This “capitulation” talk is just stupid. Yeah, we’ll have counter-trend rallies along the way, but the market could be making new lows for YEARS. Again, look what happened to Japan. Their market has been headed down for nearly 20 years, and STILL headed lower!
October 24th, 2008 at 9:50 am
There in buying…doesn’t look like a bottom to me.
October 24th, 2008 at 10:08 am
I was able to scoop up CEG below $23/share.. Berkshire’s Midamerican is going to buy it at $26.50.. So this sounds like a decent discount..
Of course if CEG reached $25.50 -26.00 i will be a seller..
October 24th, 2008 at 10:31 am
The circuit breakers are set once per quarter. So they are based on what the Dow was trading at in July. They will get reset lower at the end of October. For reference, the point values for today are 7591, 6491, and 5341. Which correspond to about a 13%, 26%, and 40% drop.
I think most investors that are in cash now are not looking for a buying opportunity. I stopped opening new positions and sold all my mutual funds when the short selling ban was enacted. Now I’m waiting until after the election to start short-term trading again. I might decide to wait even longer by then. My IRA is almost entirely cash (I left about $500 in stocks to avoid the hassle of completely closing a fund, which is probably only about $300 now). I think the general public has either held on through the decline or else they are deciding to never buy stocks again. People are slowly moving from the first group to the second. The general public won’t be buying stocks for a few years probably. They’ll start slowly buying again after the SPX gains more than 15% a year for a few years.

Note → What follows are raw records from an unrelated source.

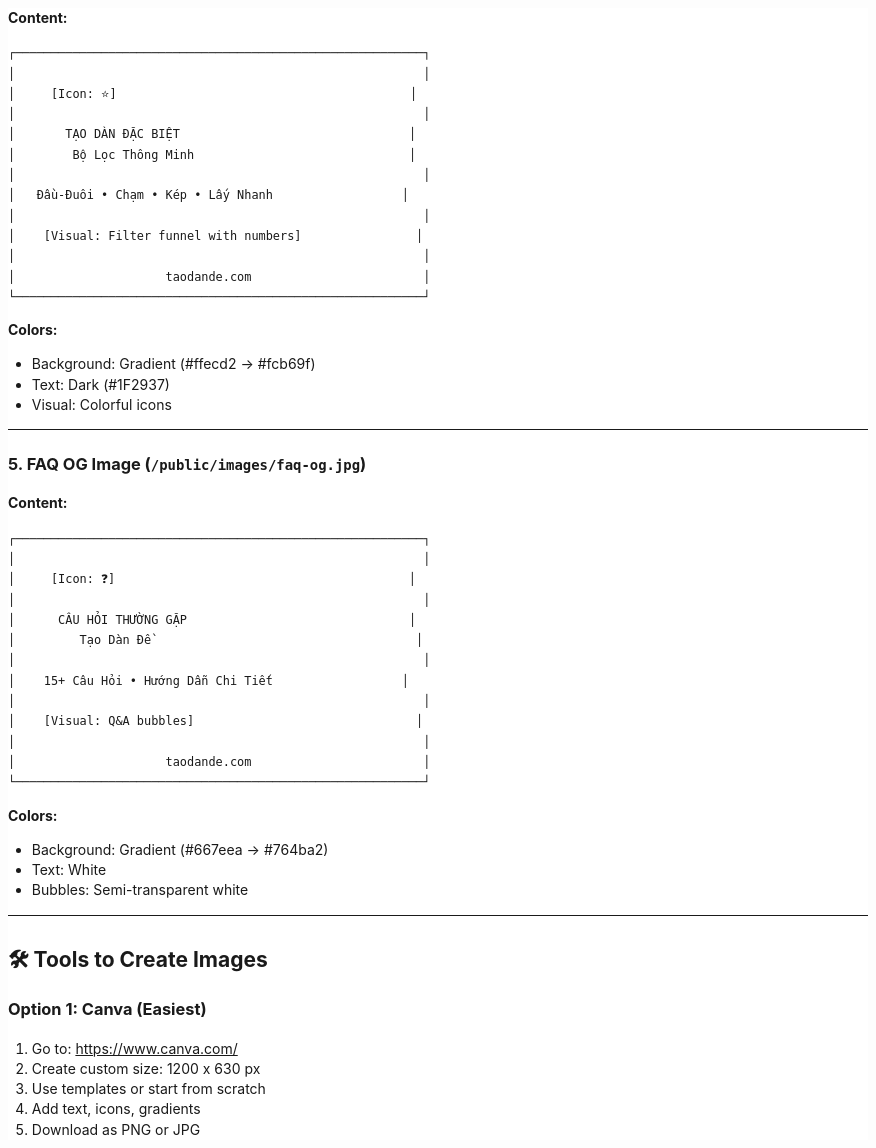 **Content:**
```
┌─────────────────────────────────────────────────────────┐
│                                                         │
│     [Icon: ⭐]                                         │
│                                                         │
│       TẠO DÀN ĐẶC BIỆT                                │
│        Bộ Lọc Thông Minh                              │
│                                                         │
│   Đầu-Đuôi • Chạm • Kép • Lấy Nhanh                  │
│                                                         │
│    [Visual: Filter funnel with numbers]                │
│                                                         │
│                     taodande.com                        │
└─────────────────────────────────────────────────────────┘
```

**Colors:**
- Background: Gradient (#ffecd2 → #fcb69f)
- Text: Dark (#1F2937)
- Visual: Colorful icons

---

### 5. FAQ OG Image (`/public/images/faq-og.jpg`)

**Content:**
```
┌─────────────────────────────────────────────────────────┐
│                                                         │
│     [Icon: ❓]                                         │
│                                                         │
│      CÂU HỎI THƯỜNG GẶP                               │
│         Tạo Dàn Đề                                     │
│                                                         │
│    15+ Câu Hỏi • Hướng Dẫn Chi Tiết                  │
│                                                         │
│    [Visual: Q&A bubbles]                               │
│                                                         │
│                     taodande.com                        │
└─────────────────────────────────────────────────────────┘
```

**Colors:**
- Background: Gradient (#667eea → #764ba2)
- Text: White
- Bubbles: Semi-transparent white

---

## 🛠️ Tools to Create Images

### Option 1: Canva (Easiest)
1. Go to: https://www.canva.com/
2. Create custom size: 1200 x 630 px
3. Use templates or start from scratch
4. Add text, icons, gradients
5. Download as PNG or JPG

If you want to know how to spot the bottom of a secular bear market, read “How to Profit from the Coming Bull Market” written in 1982. Go to your library and read through investment books written in the late 70s to early 80s. Stocks were a minority investment at the time. Most people had given up on ever owning stocks, and most institutions were primarily invested in bonds and cash. It’s not different this time, you just have to look back further to see a similar period. People are going to go overboard on risk aversion, just like they went too far in risk-seeking.

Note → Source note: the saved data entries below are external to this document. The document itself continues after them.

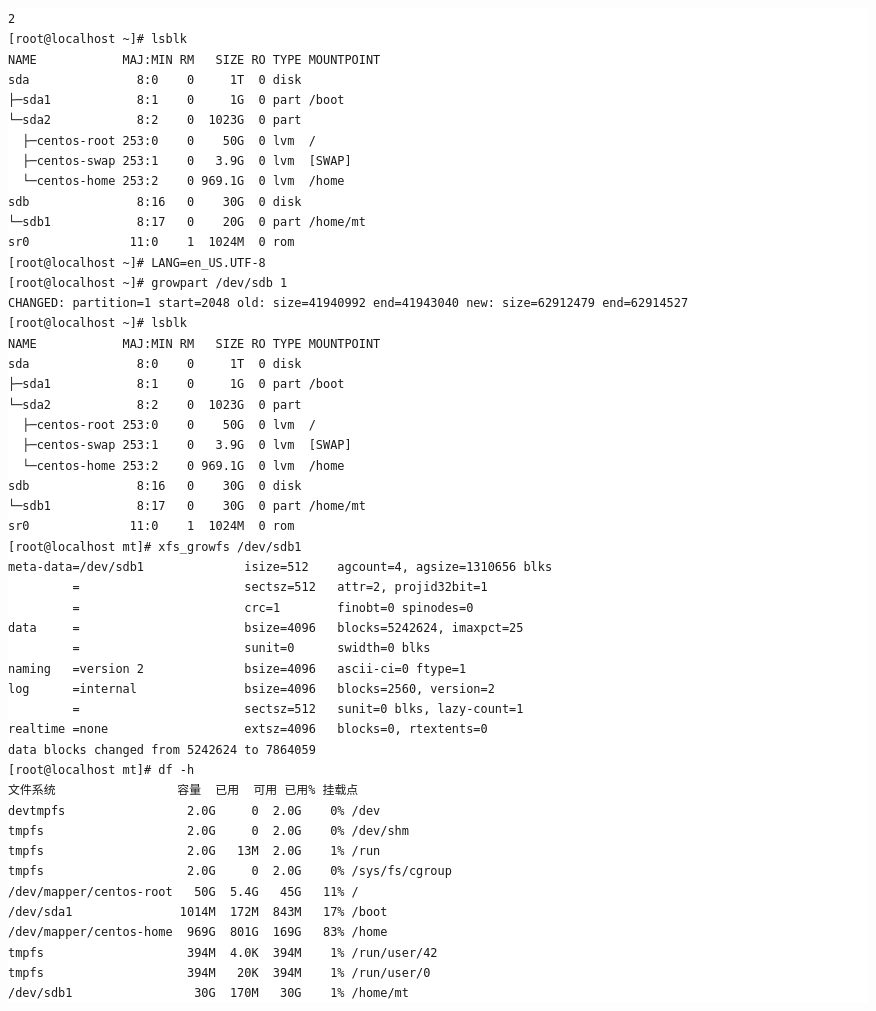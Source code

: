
 ```shell
2
[root@localhost ~]# lsblk
NAME            MAJ:MIN RM   SIZE RO TYPE MOUNTPOINT
sda               8:0    0     1T  0 disk 
├─sda1            8:1    0     1G  0 part /boot
└─sda2            8:2    0  1023G  0 part 
  ├─centos-root 253:0    0    50G  0 lvm  /
  ├─centos-swap 253:1    0   3.9G  0 lvm  [SWAP]
  └─centos-home 253:2    0 969.1G  0 lvm  /home
sdb               8:16   0    30G  0 disk 
└─sdb1            8:17   0    20G  0 part /home/mt
sr0              11:0    1  1024M  0 rom  
[root@localhost ~]# LANG=en_US.UTF-8
[root@localhost ~]# growpart /dev/sdb 1
CHANGED: partition=1 start=2048 old: size=41940992 end=41943040 new: size=62912479 end=62914527
[root@localhost ~]# lsblk
NAME            MAJ:MIN RM   SIZE RO TYPE MOUNTPOINT
sda               8:0    0     1T  0 disk 
├─sda1            8:1    0     1G  0 part /boot
└─sda2            8:2    0  1023G  0 part 
  ├─centos-root 253:0    0    50G  0 lvm  /
  ├─centos-swap 253:1    0   3.9G  0 lvm  [SWAP]
  └─centos-home 253:2    0 969.1G  0 lvm  /home
sdb               8:16   0    30G  0 disk 
└─sdb1            8:17   0    30G  0 part /home/mt
sr0              11:0    1  1024M  0 rom  
[root@localhost mt]# xfs_growfs /dev/sdb1
meta-data=/dev/sdb1              isize=512    agcount=4, agsize=1310656 blks
         =                       sectsz=512   attr=2, projid32bit=1
         =                       crc=1        finobt=0 spinodes=0
data     =                       bsize=4096   blocks=5242624, imaxpct=25
         =                       sunit=0      swidth=0 blks
naming   =version 2              bsize=4096   ascii-ci=0 ftype=1
log      =internal               bsize=4096   blocks=2560, version=2
         =                       sectsz=512   sunit=0 blks, lazy-count=1
realtime =none                   extsz=4096   blocks=0, rtextents=0
data blocks changed from 5242624 to 7864059
[root@localhost mt]# df -h
文件系统                 容量  已用  可用 已用% 挂载点
devtmpfs                 2.0G     0  2.0G    0% /dev
tmpfs                    2.0G     0  2.0G    0% /dev/shm
tmpfs                    2.0G   13M  2.0G    1% /run
tmpfs                    2.0G     0  2.0G    0% /sys/fs/cgroup
/dev/mapper/centos-root   50G  5.4G   45G   11% /
/dev/sda1               1014M  172M  843M   17% /boot
/dev/mapper/centos-home  969G  801G  169G   83% /home
tmpfs                    394M  4.0K  394M    1% /run/user/42
tmpfs                    394M   20K  394M    1% /run/user/0
/dev/sdb1                 30G  170M   30G    1% /home/mt

```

October 24th, 2008 at 10:42 am
How much of this is year end book flushing?
Also, has anybody tried to throw a penny bid at a no bid stock? Are those chances out there?
October 24th, 2008 at 10:46 am
Don’t despair guys, this article from CNBC.com says we are on the cusp of a new bull market….
http://www.cnbc.com//id/26653874
HISTORY POINTS TO A NEW BULL IN LONDON.
“Since then we have been getting absolutely horrible news week after week, and guess what, the market is about 300 points higher.” Market Historian David Schwatz said in an interview…
OH…wait a minute…this bit of cheerleading was published Sept. 11…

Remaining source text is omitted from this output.